▶
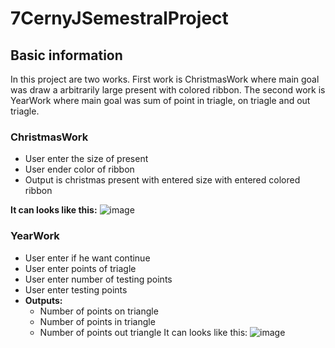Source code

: # 7CernyJSemestralProject
## Basic information
In this project are two works. First work is ChristmasWork where main goal was draw a arbitrarily large present with colored ribbon. The second work is YearWork where main goal was sum of point in triagle, on triagle and out triagle.

### ChristmasWork
* User enter the size of present 
* User ender color of ribbon
* Output is christmas present with entered size with entered colored ribbon
<!-- -->

**It can looks like this:**
![image](https://user-images.githubusercontent.com/74651859/206859274-f08577d0-7086-42cc-aa5e-64a115c807a0.png)


### YearWork
- User enter if he want continue
- User enter points of triagle
- User enter number of testing points
- User enter testing points
- **Outputs:**
  - Number of points on triangle
  - Number of points in triangle
  - Number of points out triangle
It can looks like this:
![image](https://user-images.githubusercontent.com/74651859/206859288-3be614b7-c38f-4895-a0a4-3320229a18d3.png)

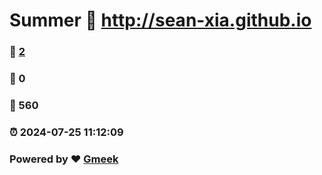 # Summer :link: http://sean-xia.github.io 
### :page_facing_up: [2](http://sean-xia.github.io/tag.html) 
### :speech_balloon: 0 
### :hibiscus: 560 
### :alarm_clock: 2024-07-25 11:12:09 
### Powered by :heart: [Gmeek](https://github.com/Meekdai/Gmeek)

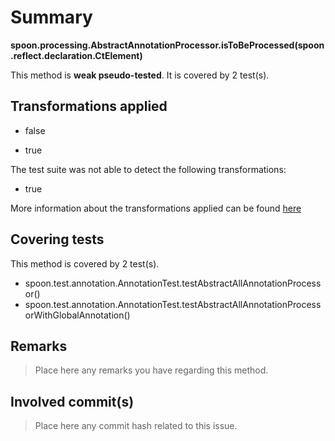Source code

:# Summary
**spoon.processing.AbstractAnnotationProcessor.isToBeProcessed(spoon.reflect.declaration.CtElement)**

This method is **weak pseudo-tested**.
It is covered by 2 test(s). 


## Transformations applied

- false

- true


The test suite was not able to detect the following transformations:
 * true 


More information about the transformations applied can be found [here](https://github.com/STAMP-project/pitest-descartes)

## Covering tests
This method is covered by 2 test(s).
* spoon.test.annotation.AnnotationTest.testAbstractAllAnnotationProcessor()
* spoon.test.annotation.AnnotationTest.testAbstractAllAnnotationProcessorWithGlobalAnnotation()


## Remarks
> Place here any remarks you have regarding this method.

## Involved commit(s)

> Place here any commit hash related to this issue.
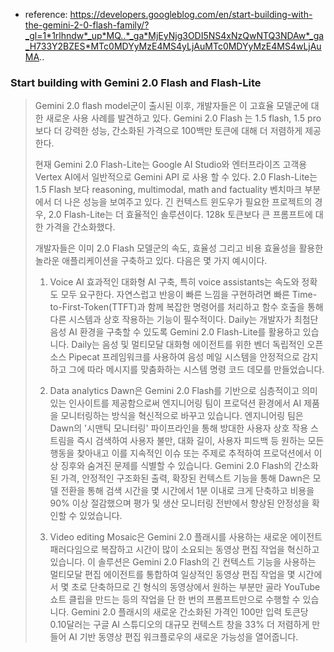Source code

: - reference: https://developers.googleblog.com/en/start-building-with-the-gemini-2-0-flash-family/?_gl=1*1rlhndw*_up*MQ..*_ga*MjEyNjg3ODI5NS4xNzQwNTQ3NDAw*_ga_H733Y2BZES*MTc0MDYyMzE4MS4yLjAuMTc0MDYyMzE4MS4wLjAuMA..

### Start building with Gemini 2.0 Flash and Flash-Lite


> Gemini 2.0 flash model군이 출시된 이후, 개발자들은 이 고효율 모델군에 대한 새로운 사용 사례를 발견하고 있다. Gemini 2.0 Flash 는 1.5 flash, 1.5 pro 보다 더 강력한 성능, 간소화된 가격으로 100백만 토큰에 대해 더 저렴하게 제공한다.
> 
> 현재 Gemini 2.0 Flash-Lite는 Google AI Studio와 엔터프라이즈 고객용 Vertex AI에서 일반적으로 Gemini API 로 사용 할 수 있다. 2.0 Flash-Lite는 1.5 Flash 보다 reasoning, multimodal, math and factuality 벤치마크 부분에서 더 나은 성능을 보여주고 있다. 긴 컨텍스트 윈도우가 필요한 프로젝트의 경우, 2.0 Flash-Lite는 더 효율적인 솔루션이다. 128k 토큰보다 큰 프롬프트에 대한 가격을 간소화했다.
> 
> 개발자들은 이미 2.0 Flash 모델군의 속도, 효율성 그리고 비용 효율성을 활용한 놀라운 애플리케이션을 구축하고 있다. 다음은 몇 가지 예시이다.
> 
> 1. Voice AI
> 효과적인 대화형 AI 구축, 특히 voice assistants는 속도와 정확도 모두 요구한다. 자연스럽고 반응이 빠른 느낌을 구현하려면 빠른 Time-to-First-Token(TTFT)과 함께 복잡한 명령어를 처리하고 함수 호출을 통해 다른 시스템과 상호 작용하는 기능이 필수적이다.
> Daily는 개발자가 최첨단 음성 AI 환경을 구축할 수 있도록 Gemini 2.0 Flash-Lite를 활용하고 있습니다. Daily는 음성 및 멀티모달 대화형 에이전트를 위한 벤더 독립적인 오픈 소스 Pipecat 프레임워크를 사용하여 음성 메일 시스템을 안정적으로 감지하고 그에 따라 메시지를 맞춤화하는 시스템 명령 코드 데모를 만들었습니다.
>
> 2. Data analytics
> Dawn은 Gemini 2.0 Flash를 기반으로 심층적이고 의미 있는 인사이트를 제공함으로써 엔지니어링 팀이 프로덕션 환경에서 AI 제품을 모니터링하는 방식을 혁신적으로 바꾸고 있습니다. 엔지니어링 팀은 Dawn의 '시맨틱 모니터링' 파이프라인을 통해 방대한 사용자 상호 작용 스트림을 즉시 검색하여 사용자 불만, 대화 길이, 사용자 피드백 등 원하는 모든 행동을 찾아내고 이를 지속적인 이슈 또는 주제로 추적하여 프로덕션에서 이상 징후와 숨겨진 문제를 식별할 수 있습니다.
> Gemini 2.0 Flash의 간소화된 가격, 안정적인 구조화된 출력, 확장된 컨텍스트 기능을 통해 Dawn은 모델 전환을 통해 검색 시간을 몇 시간에서 1분 이내로 크게 단축하고 비용을 90% 이상 절감했으며 평가 및 생산 모니터링 전반에서 향상된 안정성을 확인할 수 있었습니다.
> 
> 3. Video editing
> Mosaic은 Gemini 2.0 플래시를 사용하는 새로운 에이전트 패러다임으로 복잡하고 시간이 많이 소요되는 동영상 편집 작업을 혁신하고 있습니다. 이 솔루션은 Gemini 2.0 Flash의 긴 컨텍스트 기능을 사용하는 멀티모달 편집 에이전트를 통합하여 일상적인 동영상 편집 작업을 몇 시간에서 몇 초로 단축하므로 긴 형식의 동영상에서 원하는 부분만 골라 YouTube 쇼트 클립을 만드는 등의 작업을 단 한 번의 프롬프트만으로 수행할 수 있습니다.
> Gemini 2.0 플래시의 새로운 간소화된 가격인 100만 입력 토큰당 0.10달러는 구글 AI 스튜디오의 대규모 컨텍스트 창을 33% 더 저렴하게 만들어 AI 기반 동영상 편집 워크플로우의 새로운 가능성을 열어줍니다.
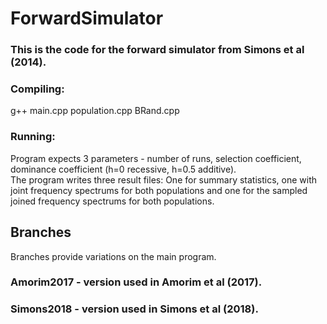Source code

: # ForwardSimulator
### This is the code for the forward simulator from Simons et al (2014).
### Compiling: 
g++ main.cpp population.cpp BRand.cpp
### Running:
Program expects 3 parameters - number of runs, selection coefficient, dominance coefficient (h=0 recessive, h=0.5 additive).  
The program writes three result files: One for summary statistics, one with joint frequency spectrums for both populations and one for the sampled joined frequency spectrums for both populations.  

## Branches
Branches provide variations on the main program.
### Amorim2017 - version used in Amorim et al (2017). 
### Simons2018 - version used in Simons et al (2018). 

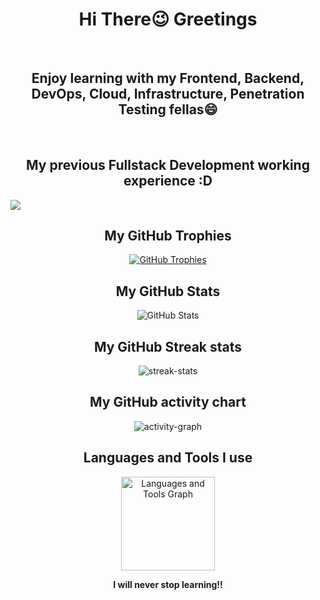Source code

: <h1 align="center">Hi There😉 Greetings</h1>
<br>
<h2 align="center">Enjoy learning with my Frontend, Backend, DevOps, Cloud, Infrastructure, Penetration Testing fellas😄</h2>
<br>
<h2 align="center">My previous Fullstack Development working experience :D</h2>
<img src="https://skillicons.dev/icons?i=html,css,sass,js,ts,npm,angular,java,maven,postgres,linux,docker,git" />
<br>

<!-- GitHub Trophies -->
<h2 align="center">My GitHub Trophies</h2>
<p align="center">
  <a href="https://github.com/ryo-ma/github-profile-trophy">
    <img src="https://github-profile-trophy.vercel.app/?username=PhoenixYork166&theme=onedark&column=-1" alt="GitHub Trophies">
  </a>
</p>

<!-- GitHub Stats -->
<h2 align="center">My GitHub Stats</h2>
<p align="center">
  <img src="https://github-readme-stats-eight-theta.vercel.app/api?username=PhoenixYork166&show_icons=true&theme=cobalt&include_all_commits=true&count_private=true" alt="GitHub Stats">
</p>

<!-- GitHub streak-stats -->
<h2 align="center">My GitHub Streak stats</h2>
<p align="center">
  <img src="https://streak-stats.demolab.com/?user=PhoenixYork166&theme=tokyonight&hide_border=true" alt="streak-stats">
</p>

<!-- GitHub activity-graph -->
<h2 align="center">My GitHub activity chart</h2>
<p align="center">
  <img src="https://github-readme-activity-graph.vercel.app/graph?username=PhoenixYork166&area=true&theme=tokyo-night&hide_border=true" alt="activity-graph">
</p>

<!-- Languages and Tools -->
<h2 align="center">Languages and Tools I use</h2>
<div align="center">
  <img src="https://github-readme-stats-sigma-five.vercel.app/api/top-langs/?username=PhoenixYork166&locale=en&hide_title=false&layout=compact&card_width=320&langs_count=5&theme=dracula&hide_border=false&order=2" height="150" alt="Languages and Tools Graph">
</div>

<!-- Support -->
<p align="center">
  <strong>I will never stop learning!!</strong>
</p>
<p align="center">
  <a href="https://ko-fi.com/PhoenixYork166"></a>
</p>
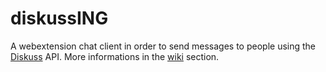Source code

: # diskussING
A webextension chat client in order to send messages to people using the [Diskuss](https://github.com/SteeveDroz/diskuss) API. More informations in the [wiki](https://github.com/danydacosta/diskussING/wiki) section.
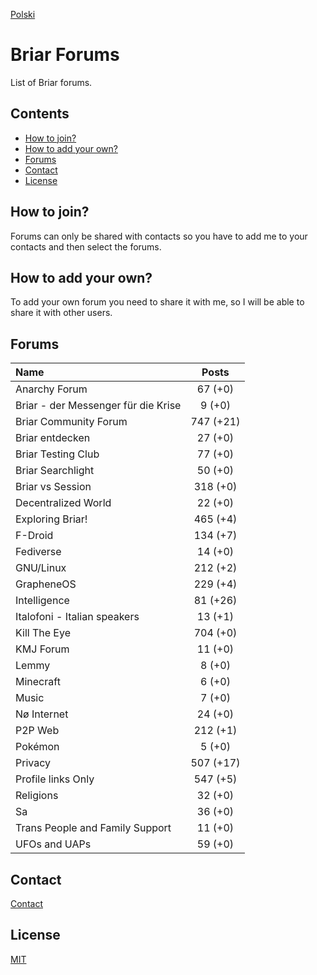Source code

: [Polski](README.pl.md)

# Briar Forums

List of Briar forums.

## Contents

* [How to join?](#how-to-join)
* [How to add your own?](#how-to-add-your-own)
* [Forums](#forums)
* [Contact](#contact)
* [License](#license)

## How to join?

Forums can only be shared with contacts so you have to add me to your contacts and then select the forums.

## How to add your own?

To add your own forum you need to share it with me, so I will be able to share it with other users.

## Forums

| Name                                | Posts     |
| :---------------------------------- | :-------: |
| Anarchy Forum                       | 67 (+0)   |
| Briar - der Messenger für die Krise | 9 (+0)    |
| Briar Community Forum               | 747 (+21) |
| Briar entdecken                     | 27 (+0)   |
| Briar Testing Club                  | 77 (+0)   |
| Briar Searchlight                   | 50 (+0)   |
| Briar vs Session                    | 318 (+0)  |
| Decentralized World                 | 22 (+0)   |
| Exploring Briar!                    | 465 (+4)  |
| F-Droid                             | 134 (+7)  |
| Fediverse                           | 14 (+0)   |
| GNU/Linux                           | 212 (+2)  |
| GrapheneOS                          | 229 (+4)  |
| Intelligence                        | 81 (+26)  |
| Italofoni - Italian speakers        | 13 (+1)   |
| Kill The Eye                        | 704 (+0)  |
| KMJ Forum                           | 11 (+0)   |
| Lemmy                               | 8 (+0)    |
| Minecraft                           | 6 (+0)    |
| Music                               | 7 (+0)    |
| Nø Internet                         | 24 (+0)   |
| P2P Web                             | 212 (+1)  |
| Pokémon                             | 5 (+0)    |
| Privacy                             | 507 (+17) |
| Profile links Only                  | 547 (+5)  |
| Religions                           | 32 (+0)   |
| Sa                                  | 36 (+0)   |
| Trans People and Family Support     | 11 (+0)   |
| UFOs and UAPs                       | 59 (+0)   |

## Contact

[Contact](https://codeberg.org/PandaCoderPL/PandaCoderPL#contact)

## License

[MIT](LICENSE)
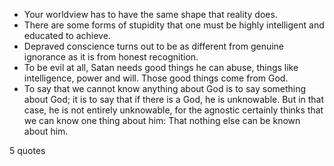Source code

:  - Your worldview has to have the same shape that reality does.
 - There are some forms of stupidity that one must be highly intelligent and educated to achieve.
 - Depraved conscience turns out to be as different from genuine ignorance as it is from honest recognition.
 - To be evil at all, Satan needs good things he can abuse, things like intelligence, power and will. Those good things come from God.
 - To say that we cannot know anything about God is to say something about God; it is to say that if there is a God, he is unknowable. But in that case, he is not entirely unknowable, for the agnostic certainly thinks that we can know one thing about him: That nothing else can be known about him.

5 quotes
◀
# [AIM OF THE EXERCISE]
In the records above, how many lines contain the word "like"? Say only the number.

# [EXERCISE SOLUTION]
3